What to do —
An exact copy of all the data is required.

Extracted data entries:
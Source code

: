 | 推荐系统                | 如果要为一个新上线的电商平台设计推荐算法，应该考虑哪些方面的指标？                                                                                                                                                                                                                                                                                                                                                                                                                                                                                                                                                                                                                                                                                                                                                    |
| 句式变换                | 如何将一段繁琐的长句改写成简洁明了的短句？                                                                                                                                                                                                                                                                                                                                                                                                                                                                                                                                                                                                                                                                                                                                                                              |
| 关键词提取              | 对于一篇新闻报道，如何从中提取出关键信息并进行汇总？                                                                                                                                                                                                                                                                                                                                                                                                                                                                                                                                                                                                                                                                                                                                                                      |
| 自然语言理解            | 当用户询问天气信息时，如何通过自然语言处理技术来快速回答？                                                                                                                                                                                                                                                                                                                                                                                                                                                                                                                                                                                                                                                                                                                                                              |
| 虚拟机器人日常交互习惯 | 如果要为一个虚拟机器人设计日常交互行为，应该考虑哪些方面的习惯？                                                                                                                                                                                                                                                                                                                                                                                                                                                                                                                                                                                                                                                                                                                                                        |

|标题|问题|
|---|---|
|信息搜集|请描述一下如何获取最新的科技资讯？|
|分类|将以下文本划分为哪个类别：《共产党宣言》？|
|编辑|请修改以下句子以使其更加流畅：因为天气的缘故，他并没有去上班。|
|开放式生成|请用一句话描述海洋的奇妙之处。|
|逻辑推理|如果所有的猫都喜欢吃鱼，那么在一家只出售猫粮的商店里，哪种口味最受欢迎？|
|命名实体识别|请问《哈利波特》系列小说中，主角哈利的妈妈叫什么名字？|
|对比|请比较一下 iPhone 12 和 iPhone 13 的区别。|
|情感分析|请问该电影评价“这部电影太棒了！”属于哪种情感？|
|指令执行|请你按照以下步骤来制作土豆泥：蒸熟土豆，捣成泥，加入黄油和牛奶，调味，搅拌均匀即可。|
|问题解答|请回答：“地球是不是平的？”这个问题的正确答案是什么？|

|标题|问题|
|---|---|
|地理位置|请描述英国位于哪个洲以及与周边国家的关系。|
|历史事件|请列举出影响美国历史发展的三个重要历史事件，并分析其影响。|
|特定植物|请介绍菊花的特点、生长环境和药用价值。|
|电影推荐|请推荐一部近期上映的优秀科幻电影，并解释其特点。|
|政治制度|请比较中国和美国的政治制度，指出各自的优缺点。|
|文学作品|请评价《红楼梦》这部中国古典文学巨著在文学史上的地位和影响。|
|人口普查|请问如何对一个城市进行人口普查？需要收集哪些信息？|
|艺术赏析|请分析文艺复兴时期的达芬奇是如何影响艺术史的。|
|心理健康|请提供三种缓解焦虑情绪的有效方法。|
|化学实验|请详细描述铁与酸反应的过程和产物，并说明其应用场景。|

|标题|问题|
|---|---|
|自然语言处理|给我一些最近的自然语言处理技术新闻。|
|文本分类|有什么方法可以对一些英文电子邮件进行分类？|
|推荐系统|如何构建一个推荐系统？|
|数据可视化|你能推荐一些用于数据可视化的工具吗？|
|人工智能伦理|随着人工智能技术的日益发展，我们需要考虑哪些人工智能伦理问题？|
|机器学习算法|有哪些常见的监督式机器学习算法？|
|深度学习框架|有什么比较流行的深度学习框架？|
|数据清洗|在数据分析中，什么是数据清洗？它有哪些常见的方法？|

Response to the task —
Source code

: | 推荐系统                | 如果要为一个新上线的电商平台设计推荐算法，应该考虑哪些方面的指标？                                                                                                                                                                                                                                                                                                                                                                                                                                                                                                                                                                                                                                                                                                                                                    |
| 句式变换                | 如何将一段繁琐的长句改写成简洁明了的短句？                                                                                                                                                                                                                                                                                                                                                                                                                                                                                                                                                                                                                                                                                                                                                                              |
| 关键词提取              | 对于一篇新闻报道，如何从中提取出关键信息并进行汇总？                                                                                                                                                                                                                                                                                                                                                                                                                                                                                                                                                                                                                                                                                                                                                                      |
| 自然语言理解            | 当用户询问天气信息时，如何通过自然语言处理技术来快速回答？                                                                                                                                                                                                                                                                                                                                                                                                                                                                                                                                                                                                                                                                                                                                                              |
| 虚拟机器人日常交互习惯 | 如果要为一个虚拟机器人设计日常交互行为，应该考虑哪些方面的习惯？                                                                                                                                                                                                                                                                                                                                                                                                                                                                                                                                                                                                                                                                                                                                                        |

|标题|问题|
|---|---|
|信息搜集|请描述一下如何获取最新的科技资讯？|
|分类|将以下文本划分为哪个类别：《共产党宣言》？|
|编辑|请修改以下句子以使其更加流畅：因为天气的缘故，他并没有去上班。|
|开放式生成|请用一句话描述海洋的奇妙之处。|
|逻辑推理|如果所有的猫都喜欢吃鱼，那么在一家只出售猫粮的商店里，哪种口味最受欢迎？|
|命名实体识别|请问《哈利波特》系列小说中，主角哈利的妈妈叫什么名字？|
|对比|请比较一下 iPhone 12 和 iPhone 13 的区别。|
|情感分析|请问该电影评价“这部电影太棒了！”属于哪种情感？|
|指令执行|请你按照以下步骤来制作土豆泥：蒸熟土豆，捣成泥，加入黄油和牛奶，调味，搅拌均匀即可。|
|问题解答|请回答：“地球是不是平的？”这个问题的正确答案是什么？|

|标题|问题|
|---|---|
|地理位置|请描述英国位于哪个洲以及与周边国家的关系。|
|历史事件|请列举出影响美国历史发展的三个重要历史事件，并分析其影响。|
|特定植物|请介绍菊花的特点、生长环境和药用价值。|
|电影推荐|请推荐一部近期上映的优秀科幻电影，并解释其特点。|
|政治制度|请比较中国和美国的政治制度，指出各自的优缺点。|
|文学作品|请评价《红楼梦》这部中国古典文学巨著在文学史上的地位和影响。|
|人口普查|请问如何对一个城市进行人口普查？需要收集哪些信息？|
|艺术赏析|请分析文艺复兴时期的达芬奇是如何影响艺术史的。|
|心理健康|请提供三种缓解焦虑情绪的有效方法。|
|化学实验|请详细描述铁与酸反应的过程和产物，并说明其应用场景。|

|标题|问题|
|---|---|
|自然语言处理|给我一些最近的自然语言处理技术新闻。|
|文本分类|有什么方法可以对一些英文电子邮件进行分类？|
|推荐系统|如何构建一个推荐系统？|
|数据可视化|你能推荐一些用于数据可视化的工具吗？|
|人工智能伦理|随着人工智能技术的日益发展，我们需要考虑哪些人工智能伦理问题？|
|机器学习算法|有哪些常见的监督式机器学习算法？|
|深度学习框架|有什么比较流行的深度学习框架？|
|数据清洗|在数据分析中，什么是数据清洗？它有哪些常见的方法？|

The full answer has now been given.